La Organización Mundial y la Panamericana de la Salud (OMS y OPS) reconocen, en homenaje a Finlay el 3 de diciembre, día de su natalicio como el Día de la Medicina Latinoamericana. La UNESCO concede dos premios en honor a dos cubanos: el Premio Internacional José Martí y el Premio Internacional Carlos J. Finlay. El 25 de mayo de 1981 fue entregado por primera vez este premio que se otorga para reconocer avances significativos en la microbiología, en 1975 esta misma organización lo había incluido entre los seis microbiólogos más destacados de la historia, junto a Leeuwenhoek, Pasteur, Koch, Mechnikov y Flemming. En Cuba uno de los más prestigiosos centros de investigación lleva su nombre y el Consejo de Estado de la República de Cuba concede la Orden Carlos J Finlay a a personalidades nacionales y extranjeras, así como a colectivos científicos por sus méritos y aportes al desarrollo socio económico de Cuba.

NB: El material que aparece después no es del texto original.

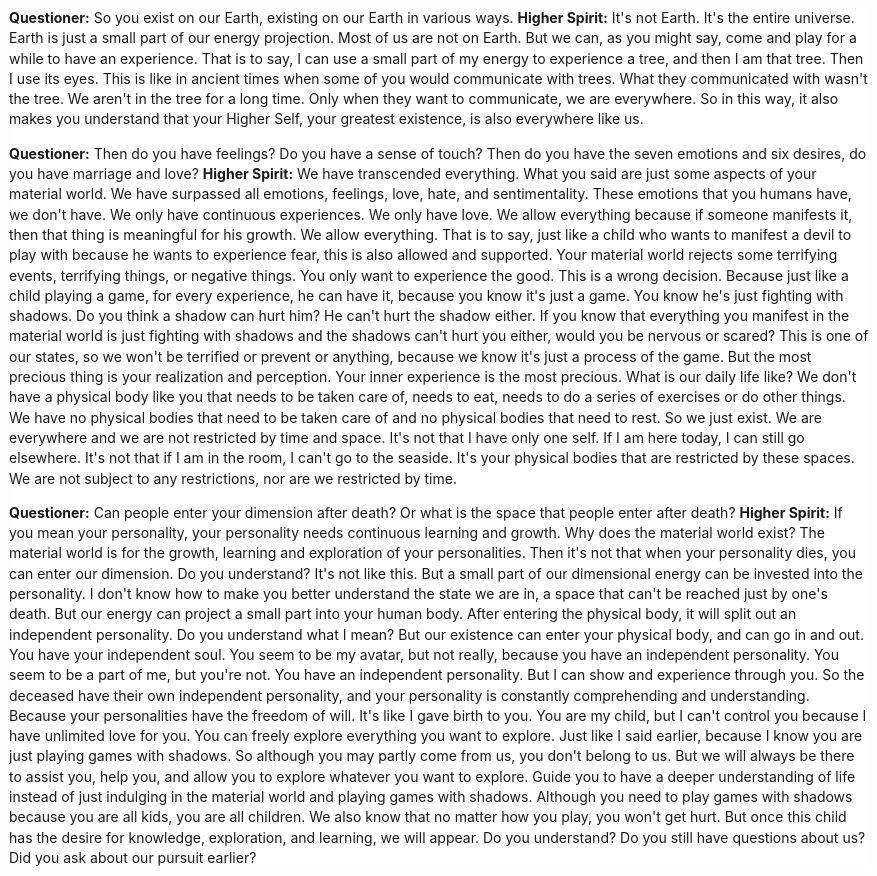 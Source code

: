 
**Questioner:**  So you exist on our Earth, existing on our Earth in various ways. 
**Higher Spirit:** It's not Earth. It's the entire universe. Earth is just a small part of our energy projection. Most of us are not on Earth. But we can, as you might say, come and play for a while to have an experience. That is to say, I can use a small part of my energy to experience a tree, and then I am that tree. Then I use its eyes. This is like in ancient times when some of you would communicate with trees. What they communicated with wasn't the tree. We aren't in the tree for a long time. Only when they want to communicate, we are everywhere. So in this way, it also makes you understand that your Higher Self, your greatest existence, is also everywhere like us.

**Questioner:**  Then do you have feelings? Do you have a sense of touch? Then do you have the seven emotions and six desires, do you have marriage and love?
**Higher Spirit:** We have transcended everything. What you said are just some aspects of your material world. We have surpassed all emotions, feelings, love, hate, and sentimentality. These emotions that you humans have, we don't have. We only have continuous experiences. We only have love. We allow everything because if someone manifests it, then that thing is meaningful for his growth. We allow everything. That is to say, just like a child who wants to manifest a devil to play with because he wants to experience fear, this is also allowed and supported. Your material world rejects some terrifying events, terrifying things, or negative things. You only want to experience the good. This is a wrong decision.
Because just like a child playing a game, for every experience, he can have it, because you know it's just a game. You know he's just fighting with shadows. Do you think a shadow can hurt him?
He can't hurt the shadow either. If you know that everything you manifest in the material world is just fighting with shadows and the shadows can't hurt you either, would you be nervous or scared? This is one of our states, so we won't be terrified or prevent or anything, because we know it's just a process of the game. But the most precious thing is your realization and perception. Your inner experience is the most precious. What is our daily life like? We don't have a physical body like you that needs to be taken care of, needs to eat, needs to do a series of exercises or do other things. 
We have no physical bodies that need to be taken care of and no physical bodies that need to rest. So we just exist. We are everywhere and we are not restricted by time and space. It's not that I have only one self. If I am here today, I can still go elsewhere. It's not that if I am in the room, I can't go to the seaside. It's your physical bodies that are restricted by these spaces.
We are not subject to any restrictions, nor are we restricted by time.

**Questioner:**  Can people enter your dimension after death? Or what is the space that people enter after death?
**Higher Spirit:**  If you mean your personality, your personality needs continuous learning and growth. Why does the material world exist? The material world is for the growth, learning and exploration of your personalities. Then it's not that when your personality dies, you can enter our dimension. Do you understand?
It's not like this. But a small part of our dimensional energy can be invested into the personality. I don't know how to make you better understand the state we are in, a space that can't be reached just by one's death. But our energy can project a small part into your human body. After entering the physical body, it will split out an independent personality. Do you understand what I mean? But our existence can enter your physical body, and can go in and out. You have your independent soul. You seem to be my avatar, but not really, because you have an independent personality. You seem to be a part of me, but you're not. You have an independent personality. But I can show and experience through you. So the deceased have their own independent personality, and your personality is constantly comprehending and understanding. Because your personalities have the freedom of will. It's like I gave birth to you. You are my child, but I can't control you because I have unlimited love for you. You can freely explore everything you want to explore. Just like I said earlier, because I know you are just playing games with shadows. So although you may partly come from us, you don't belong to us. But we will always be there to assist you, help you, and allow you to explore whatever you want to explore. Guide you to have a deeper understanding of life instead of just indulging in the material world and playing games with shadows. Although you need to play games with shadows because you are all kids, you are all children. We also know that no matter how you play, you won't get hurt. But once this child has the desire for knowledge, exploration, and learning, we will appear. Do you understand? Do you still have questions about us? Did you ask about our pursuit earlier?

Carlos J. Finlay fue un científico integral pues además de sus trascendentales descubrimientos en relación con la fiebre amarilla, también le dedicó muchísimo tiempo al estudio de otras enfermedades como la lepra, la ceguera, la malaria, el beriberi, la corea, la tuberculosis y el absceso hepático. Además, fue el primer científico en descubrir la existencia en Cuba de enfermedades como el bocio exoftálmico, la filariasis y la triquinosis. Fue incluso un joven Finlay quien se adelantó a Carl von Rokitansky en la afirmación del origen hídrico del cólera y su observación sobre el tétanos infantil posibilitó hacer descender la mortalidad por dicha causa en la Isla. Si a toda su extraordinaria labor científica le añadimos que realizó casi todos sus trabajos en solitario, durante su tiempo libre y sin percibir remuneración alguna, es entonces que se puede comprender mejor la grandeza de este hombre y de su aporte sin paragón a la medicina y la epidemiología.
Es por eso que muchos cubanos preferimos recordarlo como señaló su obituario en el Journal of the American Medical Association el 28 de agosto de 1915: “Le faltaba el genio para la autoexplotación y, habiendo establecido su doctrina modestamente, vivió sin pensar en un mayor reconocimiento”.